§ Records excerpted from a collection
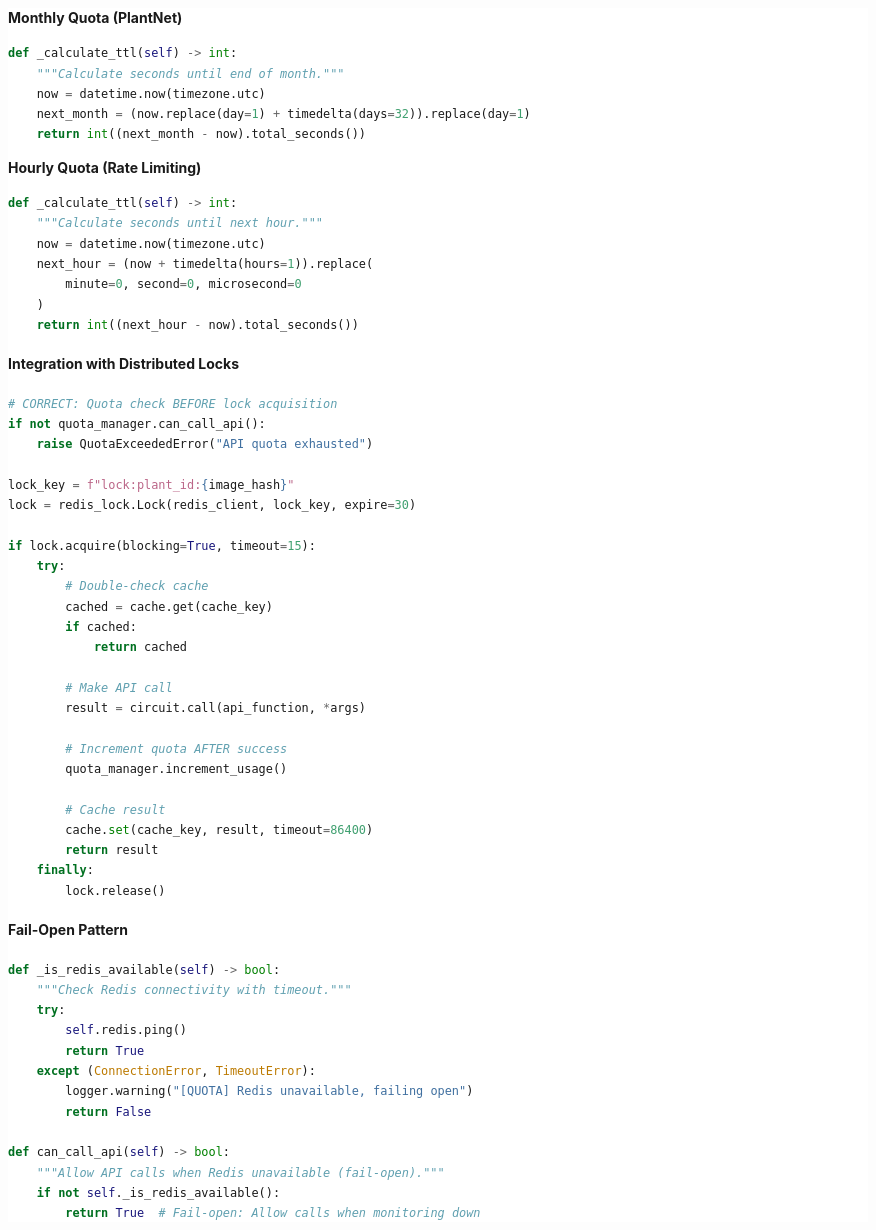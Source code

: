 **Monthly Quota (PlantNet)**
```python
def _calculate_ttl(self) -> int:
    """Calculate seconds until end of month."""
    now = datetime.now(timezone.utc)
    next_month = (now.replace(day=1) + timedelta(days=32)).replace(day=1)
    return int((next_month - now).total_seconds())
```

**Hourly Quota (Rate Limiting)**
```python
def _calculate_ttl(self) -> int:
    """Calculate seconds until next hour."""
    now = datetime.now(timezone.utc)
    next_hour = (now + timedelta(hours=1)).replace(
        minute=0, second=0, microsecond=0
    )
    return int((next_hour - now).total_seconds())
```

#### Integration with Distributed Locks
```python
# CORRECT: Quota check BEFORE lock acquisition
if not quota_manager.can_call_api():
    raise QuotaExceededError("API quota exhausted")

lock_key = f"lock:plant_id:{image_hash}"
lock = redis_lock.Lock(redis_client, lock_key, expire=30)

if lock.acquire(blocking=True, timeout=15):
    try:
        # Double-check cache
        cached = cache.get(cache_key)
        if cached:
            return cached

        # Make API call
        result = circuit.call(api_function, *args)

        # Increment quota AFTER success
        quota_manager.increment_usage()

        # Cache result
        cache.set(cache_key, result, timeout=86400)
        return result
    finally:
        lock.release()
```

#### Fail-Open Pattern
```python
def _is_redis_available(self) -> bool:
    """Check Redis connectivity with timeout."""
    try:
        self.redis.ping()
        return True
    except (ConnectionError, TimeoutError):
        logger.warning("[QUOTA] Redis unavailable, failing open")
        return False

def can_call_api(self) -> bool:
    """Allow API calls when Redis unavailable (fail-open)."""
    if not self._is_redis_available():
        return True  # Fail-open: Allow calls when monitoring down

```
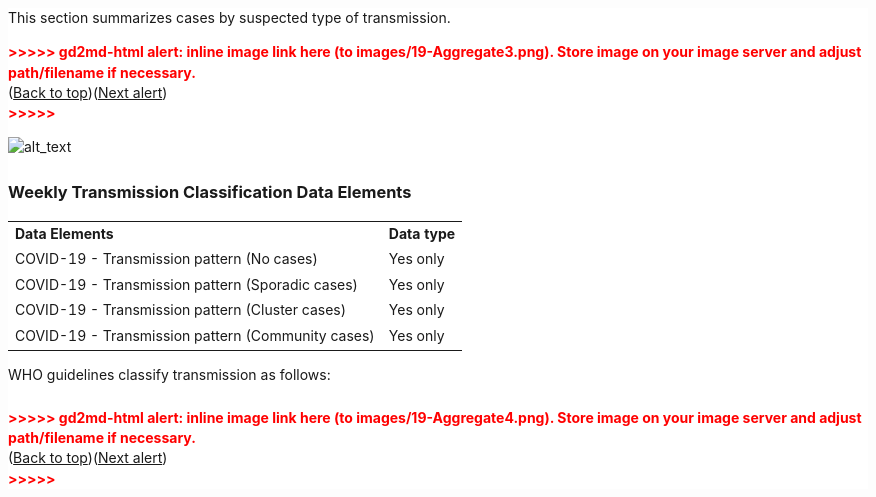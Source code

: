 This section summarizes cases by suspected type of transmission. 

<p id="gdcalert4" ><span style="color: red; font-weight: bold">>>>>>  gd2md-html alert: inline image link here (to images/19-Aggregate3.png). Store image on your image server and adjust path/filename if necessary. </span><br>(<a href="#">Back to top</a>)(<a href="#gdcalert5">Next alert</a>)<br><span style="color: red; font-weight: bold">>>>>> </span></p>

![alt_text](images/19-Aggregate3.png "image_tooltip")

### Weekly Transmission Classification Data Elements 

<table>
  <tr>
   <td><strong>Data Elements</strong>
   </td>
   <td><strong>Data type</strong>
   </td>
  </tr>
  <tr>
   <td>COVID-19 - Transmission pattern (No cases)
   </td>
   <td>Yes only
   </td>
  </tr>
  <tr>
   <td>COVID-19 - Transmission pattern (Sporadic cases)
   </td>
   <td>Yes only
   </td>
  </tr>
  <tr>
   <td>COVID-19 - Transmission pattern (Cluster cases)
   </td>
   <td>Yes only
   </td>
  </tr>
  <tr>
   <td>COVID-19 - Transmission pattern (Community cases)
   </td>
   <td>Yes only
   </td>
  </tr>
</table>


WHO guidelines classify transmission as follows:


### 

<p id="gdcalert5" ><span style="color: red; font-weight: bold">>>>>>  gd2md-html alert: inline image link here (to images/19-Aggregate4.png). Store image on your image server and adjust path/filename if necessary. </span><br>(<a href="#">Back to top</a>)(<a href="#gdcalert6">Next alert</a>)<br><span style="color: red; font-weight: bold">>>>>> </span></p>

* * *

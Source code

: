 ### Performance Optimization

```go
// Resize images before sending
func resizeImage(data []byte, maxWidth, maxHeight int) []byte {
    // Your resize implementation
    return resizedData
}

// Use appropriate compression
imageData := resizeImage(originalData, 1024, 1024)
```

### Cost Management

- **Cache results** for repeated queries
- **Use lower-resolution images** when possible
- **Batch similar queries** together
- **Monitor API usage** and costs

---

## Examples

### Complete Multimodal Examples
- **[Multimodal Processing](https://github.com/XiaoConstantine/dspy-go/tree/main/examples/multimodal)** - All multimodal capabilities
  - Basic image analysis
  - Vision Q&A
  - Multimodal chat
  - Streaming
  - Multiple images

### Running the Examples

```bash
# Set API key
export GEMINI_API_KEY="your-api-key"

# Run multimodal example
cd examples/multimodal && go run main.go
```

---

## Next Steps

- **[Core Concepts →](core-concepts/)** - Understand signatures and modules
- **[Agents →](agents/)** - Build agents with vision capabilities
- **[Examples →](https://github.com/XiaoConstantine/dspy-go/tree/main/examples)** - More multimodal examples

§ Instructions to follow
Copy, from the lines above, each one that holds "return".

§ Response to the exercise
    return int((next_month - now).total_seconds())
    return int((next_hour - now).total_seconds())
            return cached
        return result
        return True
        return False
        return True  # Fail-open: Allow calls when monitoring down
    return resizedData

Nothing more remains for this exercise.